For the NiZn battery system, the anode material is metallic Zn while the cathode material usually shows a much weaker conductivity (typically Ni(OH)₂), which would significantly affect the electron transportation through the electrode with a high mass-loading, thus degrading the overall energy storage performance, including the specific capacity and rate capability. In order to improve the performance, the structure and morphology of the active materials should be further explored and optimized.^14–16

Herein we designed and fabricated hierarchical Co₃O₄@NiO nanostrip@nanorod arrays (Co₃O₄@NiO NSRAs) as positive electrodes for Ni–Zn batteries. The NiO nanorods were uniformly and vertically grown outside of the Co₃O₄ nanostrip arrays, leading to the formation of a hierarchical structure. As demonstrated previously,^16–21 constructing a hierarchical nanoarray structure was considered as an effective approach to achieve high utilization of the electrode material, because it not only facilitated the electron transport and electrolyte penetration, but also showed a synergistic effect of each component, thereby bringing about a boost improvement of the capacitive performance. This hierarchical architecture showed a high areal capacity (∼2.91 mA h cm⁻²), excellent rate capability (retains ∼61% of the capacity at 10 times higher current density), and prominent cycling stability (∼96% after 1000 cycles), which were benefited from the high mass-loading and high porosity of the active materials, and the direct contact with the current collector underlying. Besides, we paired the Co₃O₄@NiO NSRAs with a zinc anode in alkaline solution as a NiZn battery system, which delivered a peak energy density of ∼5.12 mW h cm⁻² and a peak power density of ∼82.21 mW cm⁻². The charge and discharge cycling stability of the battery showed a capacity degradation of ∼10% over 500 cycles at 50 mA cm⁻² and the columbic efficiency of the battery was found to be greater than 97%, which were both receivable for an aqueous rechargeable battery system.

The fabrication process of Co₃O₄@NiO NSRAs is illustrated in Scheme 1. The nickel foam was chosen here as the substrate because of its zig-zag skeleton and high porosity, which helped to increase the active surface area.²² Co₂(OH)₂CO₃ nanowires were firstly grown on the nickel foam to form a well-aligned array-like structure.^23,24 Afterwards, the Co₂(OH)₂CO₃ nanowires were converted into Co(OH)₂ nanostrips by a secondary hydrothermal treatment, which dissolved and recrystallized the precursor nanowires.²⁵ Thirdly, the Ni²⁺ salt was subsequently added and precipitated to obtain a hierarchical structure.
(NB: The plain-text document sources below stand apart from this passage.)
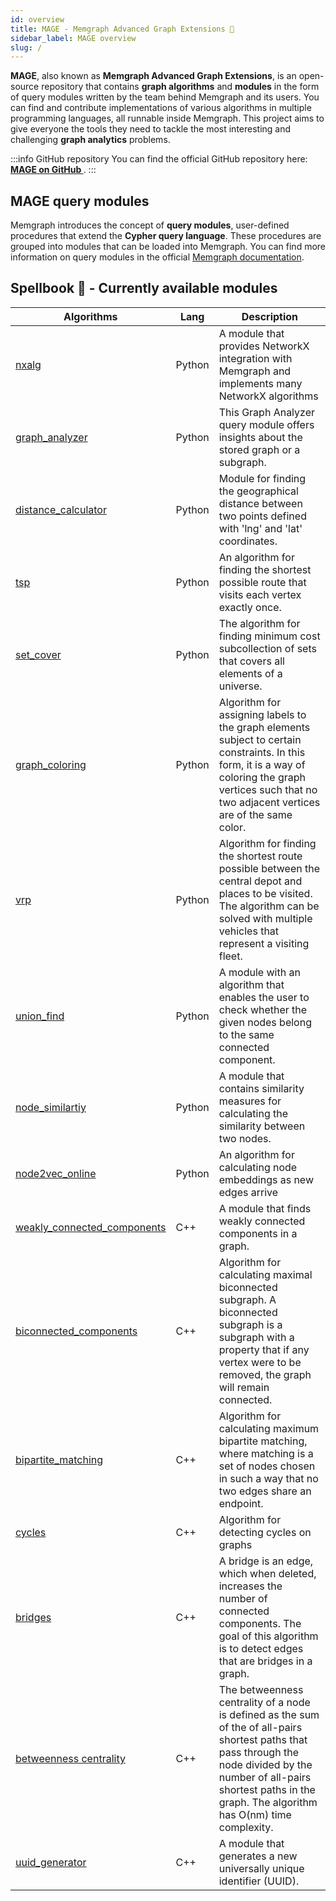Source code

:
 ```yaml
---
id: overview
title: MAGE - Memgraph Advanced Graph Extensions 🔮
sidebar_label: MAGE overview
slug: /
---
```


**MAGE**, also known as **Memgraph Advanced Graph Extensions**, is an
open-source repository that contains **graph algorithms** and **modules** in the form of query modules
written by the team behind Memgraph and its users. You can find and contribute implementations
of various algorithms in multiple programming languages, all runnable inside
Memgraph. This project aims to give everyone the tools they need to tackle the
most interesting and challenging **graph analytics** problems.

:::info GitHub repository
You can find the official GitHub repository here: **[MAGE on GitHub
](https://github.com/memgraph/mage)**.
:::

## MAGE query modules

Memgraph introduces the concept of **query modules**, user-defined procedures
that extend the **Cypher query language**. These procedures are grouped into
modules that can be loaded into Memgraph. You can find more information on query
modules in the official [Memgraph
documentation](https://memgraph.com/docs/memgraph/database-functionalities/query-modules/built-in-query-modules).

## Spellbook 📖 - Currently available modules

| Algorithms                                                                                | Lang   | Description                                                                                                                                                                                                                       |
| ----------------------------------------------------------------------------------------- | ------ | --------------------------------------------------------------------------------------------------------------------------------------------------------------------------------------------------------------------------------- |
| [nxalg](/mage/query-modules/python/nxalg)                                                 | Python | A module that provides NetworkX integration with Memgraph and implements many NetworkX algorithms                                                                                                                                 |
| [graph_analyzer](/mage/query-modules/python/graph-analyzer)                               | Python | This Graph Analyzer query module offers insights about the stored graph or a subgraph.                                                                                                                                            |
| [distance_calculator](/mage/query-modules/python/distance-calculator)                     | Python | Module for finding the geographical distance between two points defined with 'lng' and 'lat' coordinates.                                                                                                                         |
| [tsp](/mage/query-modules/python/tsp)                                                     | Python | An algorithm for finding the shortest possible route that visits each vertex exactly once.                                                                                                                                        |
| [set_cover](python/set_cover.py)                                                          | Python | The algorithm for finding minimum cost subcollection of sets that covers all elements of a universe.                                                                                                                              |
| [graph_coloring](/mage/query-modules/python/graph-coloring)                               | Python | Algorithm for assigning labels to the graph elements subject to certain constraints. In this form, it is a way of coloring the graph vertices such that no two adjacent vertices are of the same color.                           |
| [vrp](/mage/query-modules/python/vrp)                                                     | Python | Algorithm for finding the shortest route possible between the central depot and places to be visited. The algorithm can be solved with multiple vehicles that represent a visiting fleet.                                         |
| [union_find](/mage/query-modules/python/union-find)                                       | Python | A module with an algorithm that enables the user to check whether the given nodes belong to the same connected component.                                                                                                         |
| [node_similartiy](/mage/query-modules/python/node-similarity)                             | Python | A module that contains similarity measures for calculating the similarity between two nodes.                                                                                                                                      |
| [node2vec_online](/mage/query-modules/python/node2vec-online)                             | Python | An algorithm for calculating node embeddings as new edges arrive                                                                                                                                                                  |
| [weakly_connected_components](/mage/query-modules/cpp/weakly-weakly_connected_components) | C++    | A module that finds weakly connected components in a graph.                                                                                                                                                                       |
| [biconnected_components](/mage/query-modules/cpp/biconnected_components)                  | C++    | Algorithm for calculating maximal biconnected subgraph. A biconnected subgraph is a subgraph with a property that if any vertex were to be removed, the graph will remain connected.                                              |
| [bipartite_matching](/mage/query-modules/cpp/bipartite_matching)                          | C++    | Algorithm for calculating maximum bipartite matching, where matching is a set of nodes chosen in such a way that no two edges share an endpoint.                                                                                  |
| [cycles](/mage/query-modules/cpp/cycles)                                                  | C++    | Algorithm for detecting cycles on graphs                                                                                                                                                                                          |
| [bridges](/mage/query-modules/cpp/bridges)                                                | C++    | A bridge is an edge, which when deleted, increases the number of connected components. The goal of this algorithm is to detect edges that are bridges in a graph.                                                                 |
| [betweenness centrality](/mage/query-modules/cpp/betweenness_centrality)                  | C++    | The betweenness centrality of a node is defined as the sum of the of all-pairs shortest paths that pass through the node divided by the number of all-pairs shortest paths in the graph. The algorithm has O(nm) time complexity. |
| [uuid_generator](/mage/query-modules/cpp/uuid_generator)                                  | C++    | A module that generates a new universally unique identifier (UUID).                                                                                                                                                               |
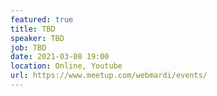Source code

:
 ```yaml
---
featured: true
title: TBD
speaker: TBD
job: TBD 
date: 2021-03-08 19:00
location: Online, Youtube
url: https://www.meetup.com/webmardi/events/
---
```

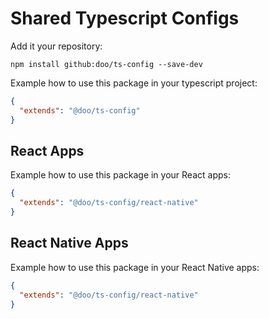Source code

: # Shared Typescript Configs

Add it your repository:
```
npm install github:doo/ts-config --save-dev
```

Example how to use this package in your typescript project:
```json
{
  "extends": "@doo/ts-config"
}
```

## React Apps

Example how to use this package in your React apps:
```json
{
  "extends": "@doo/ts-config/react-native"
}
```

## React Native Apps

Example how to use this package in your React Native apps:
```json
{
  "extends": "@doo/ts-config/react-native"
}
```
It is notable that the film was bonded tightly to the foam substrate, as even hours of ultrasonication did not dislodge the colored material from the foam. Finally, the precursor hierarchical nanostrip@nanorod arrays were annealed to convert into the corresponding oxide materials.

Scheme 1 Schematic illustration of the fabrication procedures of hierarchical Co₃O₄@NiO NSRAs.

The surface morphology of the hierarchical structure was firstly investigated by scanning emission microscopy (SEM). The surface morphologies of the samples after the 1^st and 2^nd growth step are shown in Fig. S1,† revealing nanowire arrays (NWAs) and nanostrip arrays (NSAs) were successfully fabricated on the substrate. After Ni(II) salt precipitation and thermal treatment, hierarchical structures with multidirectional nanorods could be seen on the nanostrips, thus forming a highly dense film (Fig. 1A and B). The resulting NSRAs were vertically aligned on the substrate and the total size of the assembled structure was in the range of 2–4 μm while its thickness was about 400 nm. The average diameter and length of the nanorods were estimated to be about 10–15 nm and 100–200 nm, respectively.

Fig. 1 (A) and (B) SEM images of the hierarchical Co₃O₄@NiO NSRAs with different magnifications; (C) and (D) HRTEM image and XRD pattern of the hierarchical Co₃O₄@NiO NSRAs.

A high resolution TEM image (Fig. 1C) was further measured to gain more structural information. Two lattice spacings (0.237 nm and 0.277 nm), corresponding to the (111) plane of NiO and the (220) plane of NiCo₂O₄ were observed in an individual nanorod, indicating that the tip was composed of NiO and the root was mainly made of spinel-type mixed metal oxides.¹⁷ Only the spinel phase was found in the XRD pattern (Fig. 1D), suggesting that the NiO nanorods were poorly crystallized with small crystal grains, which was consistent with the HRTEM results. X-ray photoelectron spectroscopy (XPS, Fig. S2†) demonstrated the +2 oxidation state of Ni and the mixed oxidation state (2+ and 3+) of Co with a Ni/Co ratio of 4, while the energy dispersive spectroscopy (EDS, Fig. S3†) result showed a much smaller Ni/Co ratio of 2.5 : 1, thus confirming the vast majority of the materials in the surface of the hierarchical structure (i.e. the tip of the secondary nanorod) was NiO.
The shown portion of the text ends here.